The fall in U.S. stock prices could also reflect investors’ concerns over Federal Reserve policy on interest rates. The Fed raised a key interest rate on December 16 of last year, the first move away from its zero interest rate policy that it has used to spur the economic recovery from the 2008 financial disaster.
In other news that made investors jittery, the two Middle East power houses, Iran and Saudi Arabia, severed diplomatic ties over the Saudi execution of a Shia religious leader. More strife between Iran and Saudi Arabia can make things worse in the troubled oil rich region, and that could lead to a reversal in the falling price of oil, which has recently helped buoy the U.S. economy.
Others have warned that current U.S. stock prices may indicate a bubble, implying either losses or low or flat returns going forward. In September 2015 when the Dow was at 16,400 compared to the 17,400 at the start of trading on Monday, Robert Shiller, a Nobel prize winning economist and expert on bubbles, including the housing bubble of 2008, warned that stock prices had tripled since 2009 and could be in a bubble.

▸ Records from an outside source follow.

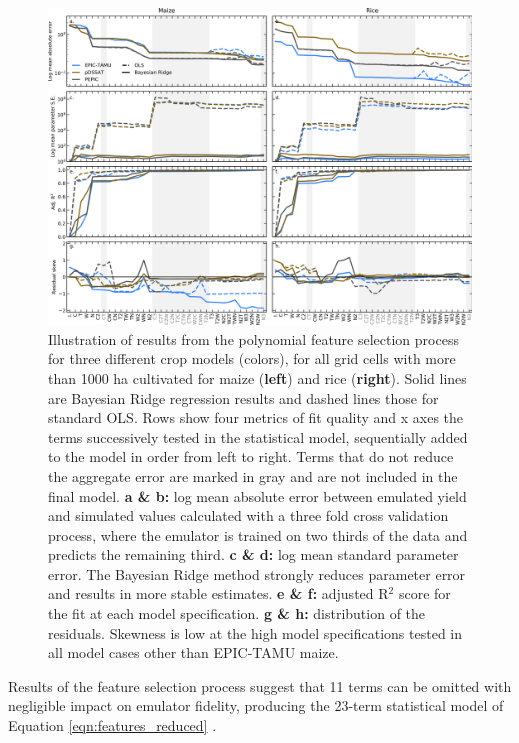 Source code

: \documentclass[gmdd]{copernicus} %
\providecommand{\DIFadd}[1]{{\protect\color{blue}\uwave{#1}}} %
\providecommand{\DIFaddbegin}{} %
\providecommand{\DIFaddend}{} %
\begin{document}
\begin{figure}[ht]
\centering
   \includegraphics[width=15cm]{figures/model_select_maize_rice.png}
    \caption{
    Illustration of results from the polynomial feature selection process for three different crop models (colors), for all grid cells with more than 1000 ha cultivated for maize (\textbf{left}) and rice (\textbf{right}). 
    Solid lines are Bayesian Ridge regression results and dashed lines those for standard OLS. Rows show four metrics of fit quality and x axes the terms successively tested in the statistical model, sequentially added to the model in order from left to right.
    Terms that do not reduce the aggregate error are marked in {\color{dark-gray} gray} and are not included in the final model. 
    \textbf{a \& b:} log mean absolute error between emulated yield and simulated values calculated with a three fold cross validation process, where the emulator is trained on two thirds of the data and predicts the remaining third.
    \textbf{c \& d:} log mean standard parameter error. The Bayesian Ridge method strongly reduces parameter error and results in more stable estimates. 
    \textbf{e \& f:} adjusted R$^2$ score for the fit at each model specification. 
    \textbf{g \& h:} distribution of the residuals. Skewness is low at the high model specifications tested in all model cases other than EPIC-TAMU maize.
    }
   \label{fig:features}
\end{figure}

Results of the feature selection process suggest that 11 terms can be omitted with negligible impact on emulator fidelity, producing the 23-term statistical model of Equation \ref{eqn:features_reduced} \DIFaddbegin \DIFadd{(with removed terms shown in  }{\color{dark-gray} \DIFadd{gray}}\DIFadd{)}\DIFaddend .
\end{document}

In April 2015, economic analyst Jesse Columbo wrote on Forbes.com that the current U.S. stock market is in a bubble that is the third such bubble since the mid-1990s. The first was the dot-com bubble of the 90s, the second was the mid-2000s housing bubble, and now we are in a stock market bubble.
And last October none other than Donald Trump, front runner for the Republican presidential nomination, argued during an interview that U.S. stock prices had entered bubble territory, and that the Federal Reserve zero interest rate policy that was partly responsible for this was being followed by the Fed in order to keep the economy out of recession before Obama leaves office.
So what do you think? Are we in a stock market bubble? Is the Fed to blame?